# Maximize all weights

This question is related to What's the fewest weights you need to balance any weight from 1 to 40 pounds?

You had 4 weights to balance any weight from $1$ to $40$ pounds which is answered previously as $w_1=1$, $w_2=3$, $w_3=9$, $w_4=27$ where $w_1<w_2<w_3<w_4$

This time, we just need to balance any weight from $1$ to $30$ pounds with least amount of weight again. ($4$ as you guessed)

Strangely this time what is wanted is to maximize the total amount of weights with the maximum value of the minimum weight, $w_1$?
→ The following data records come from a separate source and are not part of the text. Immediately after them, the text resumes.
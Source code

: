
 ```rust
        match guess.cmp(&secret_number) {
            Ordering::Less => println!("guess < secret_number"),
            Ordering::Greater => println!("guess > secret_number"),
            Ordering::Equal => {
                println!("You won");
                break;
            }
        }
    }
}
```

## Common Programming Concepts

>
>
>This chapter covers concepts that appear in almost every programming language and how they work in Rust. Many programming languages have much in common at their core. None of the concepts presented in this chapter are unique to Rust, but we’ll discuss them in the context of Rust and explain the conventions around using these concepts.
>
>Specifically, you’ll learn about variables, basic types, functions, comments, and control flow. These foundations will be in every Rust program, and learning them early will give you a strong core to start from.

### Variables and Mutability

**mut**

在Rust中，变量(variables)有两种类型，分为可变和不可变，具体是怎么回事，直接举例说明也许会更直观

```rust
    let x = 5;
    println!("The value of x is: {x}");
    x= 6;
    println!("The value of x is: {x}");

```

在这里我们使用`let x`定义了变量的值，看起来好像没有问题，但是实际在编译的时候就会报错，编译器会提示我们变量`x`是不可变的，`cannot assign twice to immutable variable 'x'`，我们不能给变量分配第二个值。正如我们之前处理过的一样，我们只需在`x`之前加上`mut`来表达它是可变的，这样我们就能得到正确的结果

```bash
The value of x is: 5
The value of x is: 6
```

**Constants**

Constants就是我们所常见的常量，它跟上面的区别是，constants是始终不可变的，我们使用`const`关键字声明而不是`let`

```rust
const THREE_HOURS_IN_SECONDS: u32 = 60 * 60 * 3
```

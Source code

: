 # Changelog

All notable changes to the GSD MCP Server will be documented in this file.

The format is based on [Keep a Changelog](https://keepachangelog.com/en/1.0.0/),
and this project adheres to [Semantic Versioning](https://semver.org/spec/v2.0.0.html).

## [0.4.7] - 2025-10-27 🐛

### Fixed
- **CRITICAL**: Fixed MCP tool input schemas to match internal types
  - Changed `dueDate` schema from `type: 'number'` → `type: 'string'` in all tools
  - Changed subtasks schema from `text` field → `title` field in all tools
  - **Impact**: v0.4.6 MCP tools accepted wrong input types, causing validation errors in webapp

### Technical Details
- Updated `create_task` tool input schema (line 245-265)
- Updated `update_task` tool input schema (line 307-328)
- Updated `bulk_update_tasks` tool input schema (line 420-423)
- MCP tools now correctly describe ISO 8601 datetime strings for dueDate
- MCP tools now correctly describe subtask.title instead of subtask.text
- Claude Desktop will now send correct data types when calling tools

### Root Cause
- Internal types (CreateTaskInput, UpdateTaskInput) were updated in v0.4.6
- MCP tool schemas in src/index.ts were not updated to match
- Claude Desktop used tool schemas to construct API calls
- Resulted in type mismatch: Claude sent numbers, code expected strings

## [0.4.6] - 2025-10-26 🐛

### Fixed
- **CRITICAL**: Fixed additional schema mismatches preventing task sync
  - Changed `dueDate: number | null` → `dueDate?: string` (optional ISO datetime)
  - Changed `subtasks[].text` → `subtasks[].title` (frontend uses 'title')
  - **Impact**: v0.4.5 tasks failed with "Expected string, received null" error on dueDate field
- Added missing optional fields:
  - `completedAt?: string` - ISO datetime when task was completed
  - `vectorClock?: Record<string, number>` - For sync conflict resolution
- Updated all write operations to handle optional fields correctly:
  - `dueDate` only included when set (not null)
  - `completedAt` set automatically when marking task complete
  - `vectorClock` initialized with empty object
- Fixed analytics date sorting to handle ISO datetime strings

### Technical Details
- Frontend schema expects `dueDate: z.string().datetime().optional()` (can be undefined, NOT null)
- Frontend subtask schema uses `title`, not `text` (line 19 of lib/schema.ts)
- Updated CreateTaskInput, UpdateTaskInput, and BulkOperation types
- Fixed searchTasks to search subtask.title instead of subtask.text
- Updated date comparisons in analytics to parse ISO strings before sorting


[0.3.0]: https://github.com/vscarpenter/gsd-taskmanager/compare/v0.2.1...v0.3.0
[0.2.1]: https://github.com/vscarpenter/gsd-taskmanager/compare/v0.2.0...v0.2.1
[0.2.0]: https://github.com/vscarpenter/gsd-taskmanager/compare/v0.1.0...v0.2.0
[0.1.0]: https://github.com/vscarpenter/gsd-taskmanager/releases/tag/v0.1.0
For example; $w_1=1,w_2=3,w_3=9,w_4=17$ is a solution to find all weight from 1 to 30. But $w_1=1$ is not the maximum value of $w_1$ that can get and $w_1+w_2+w_3+w_4=30$ is not the maximum total.

• By "total amount of weights" do you mean total number weights we're using, or total weight of the other 3 weights?
– user33097
May 23 '17 at 23:56
• @tilper total weight of all weights
– Oray
May 24 '17 at 3:54

## 1 Answer

The best score I have is

$w_1 = 6$ and $w_1 + w_2 + w_3 + w_4 = 50$ with the following weights
$w_1 = 6, w_2 = 8, w_3 = 9, w_4 = 27$

The solution was found by

trying to keep the differences between the weights of 1, 2, 6 and 18 since they are optimal, but reordering them. This will still give us 40 different numbers, but might skip some numbers before 40. We want to maximize $w_1$, so 6, 1, 2, 18 and 6, 2, 1, 18 are good candidates. This allows us to get most of the small numbers with just the first three weights and realizing the others as differences to 27.
6/7/9/27 gives us all numbers up to 31 with a secondary score of 49
6/8/9/27 gives us all numbers up to 30 with a secondary score of 50
When checking the possible numbers with just the first 3 weights, a nice symmetrical pattern emerges which lets us plug the holes with the differences from 27.